So for the case with,

running notebooks in different environments, there's definitely

a gap in today

on

But for us, we have our own isolated,

kind of shared container that has 95% of the dependencies that we need, and we keep that updated constantly. And this is for the, like, average user just goes and uses this container. And this container generally has everything they would want to run-in there, and it's like a couple gigs. And we launch all of our, like, big data platform services on top of the same image so that you get a very consistent experience for execution. When you're not in 1 of those cases, it gets a little trickier. And there, we we will do things like

specify the requirements into an image or into a baked AMI that you're gonna run on top of instead. But that requires a lot more forethought for the users, so it's generally more of an advanced case. Ideally, we we wanna keep iterating on how you'd express these things and really bake it into the Jupyter,

ecosystem in the long term, a better way of expressing your your dependencies or your requirements in a, you know, kind of uniform manner. And so

that brings me to the question

of what you have built in terms of the broader technical

infrastructure to be able to support this workflow of using Jupyter Notebooks for scheduling and executing various tasks across the different roles at Netflix?

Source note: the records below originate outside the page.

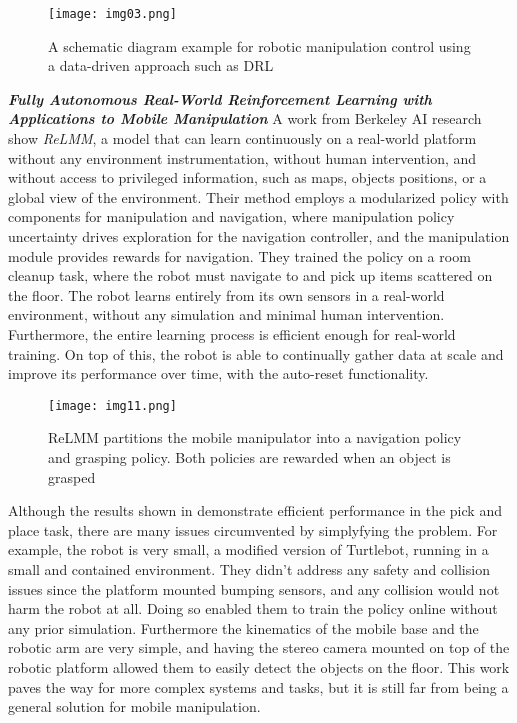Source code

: \begin{figure}[H]
	\centering
	\texttt{[image: img03.png]}
	\captionsetup{width=0.8\linewidth}
	\caption{A schematic diagram example for robotic manipulation control
		using a data-driven approach such as DRL \cite{liu2021deep}}
	\label{fig:img03}
\end{figure}

\textbf{\textit{Fully Autonomous Real-World Reinforcement
Learning with Applications to Mobile Manipulation}} \quad
A work from Berkeley AI research \cite{sun2022relmm} show \textit{ReLMM}, a model that
can learn continuously on a real-world platform without any environment instrumentation,
without human intervention, and without access to privileged information, such as maps,
objects positions, or a global view of the environment. Their method employs a
modularized policy with components for manipulation and navigation, where manipulation
policy uncertainty drives exploration for the navigation controller, and the manipulation
module provides rewards for navigation. They trained the policy on a room cleanup task, where
the robot must navigate to and pick up items scattered on the floor.
The robot learns entirely from its own sensors in a real-world environment, without any
simulation and minimal human intervention. Furthermore, the entire learning process is efficient
enough for real-world training. On top of this, the robot is able to continually gather data
at scale and improve its performance over time, with the auto-reset functionality.

\begin{figure}[H]
	\centering
	\texttt{[image: img11.png]}
	\captionsetup{width=1\linewidth}
	\caption{ReLMM partitions the mobile manipulator into a navigation policy
	and grasping policy. Both policies are rewarded when an object is grasped
		\cite{sun2022relmm}}
	\label{fig:img11}
\end{figure}

Although the results shown in \cite{sun2022relmm} demonstrate efficient performance in
the pick and place task, there are many issues circumvented by simplyfying the problem.
For example, the robot is very small, a modified version of Turtlebot, running in a small and
contained environment. They didn't address any safety and collision issues since the platform
mounted bumping sensors, and any collision would not harm the robot at all. Doing so enabled them
to train the policy online without any prior simulation.
Furthermore the kinematics of the mobile base and the robotic arm are very simple, and having the
stereo camera mounted on top of the robotic platform allowed them to easily detect the objects
on the floor. This work paves the way for more complex systems and tasks, but it is still far
from being a general solution for mobile manipulation.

Yeah. And as much as we've, you know, we actually had, like, the blog posts and some other talks we've done about the infrastructure here, but the reality of that picture is that we're really reusing a lot of the infrastructure that's already in our ecosystem.

So, like, the scheduling tool that we're using. We're reusing an existing scheduling tool and just extending it with this concept of translating

all the parameters and,

and environment context into a papermill argument so that, you know, it passes properly.

And then on the sort of visual representation side of what what actually executed and when, a lot of this ends up being baked into our internal,

portal tools that are already there for displaying other types of work.

So, really, a lot of the infrastructure we've done on the on our platform has just been extending each of those little platform pieces so that they have awareness to how to link over to, a rendering of a notebook

and how to, like,

link that rendered notebook back into the system.

So the new infrastructure we've had to deploy is really around keeping a,

the ability to deploy

dedicated and ad hoc Jupyter Servers so that we can have servers up that are live and iterative.

And then also we've put up, through another interactive open source tool, We use, Commuter, which is a good read only interface for notebooks.

And we have a bunch of, a bunch of our assets all live in s 3 and are served through the the commuter interface and kind of like what happened

type mode. You can go look at any notebook without accidentally editing or or manipulating the source of truth. I'm trying to think what other, infrastructure we really had to bring up. And then, oh, the other infrastructure we had to do is actually more on the library side,

in sense of, like, we wanna support multiple types of kernels.

So, we've done we've been contributing more and more in the Scala space. We're trying to get the community to

unite around some Scala kernel improvements and and make that world better.

But most of our stuff is running on Python or r that's going to the notebook path.

And there, the the kernels are pretty well defined already, though we have some extensions for, like, connecting to specific platform capabilities.

In those cases, those were the types of things we had to actually focus on building,

and the the rest of the diagram kinda fits. It's like any other tool you would use. You know, we're using s 3 as our store for a lot of things. A lot of our other tools already understand the data that's there and how it's represented.

So at the end of the day, the infrastructure we had to add was less than sort of

the

abstraction concept that we're communicating and and expressing the users.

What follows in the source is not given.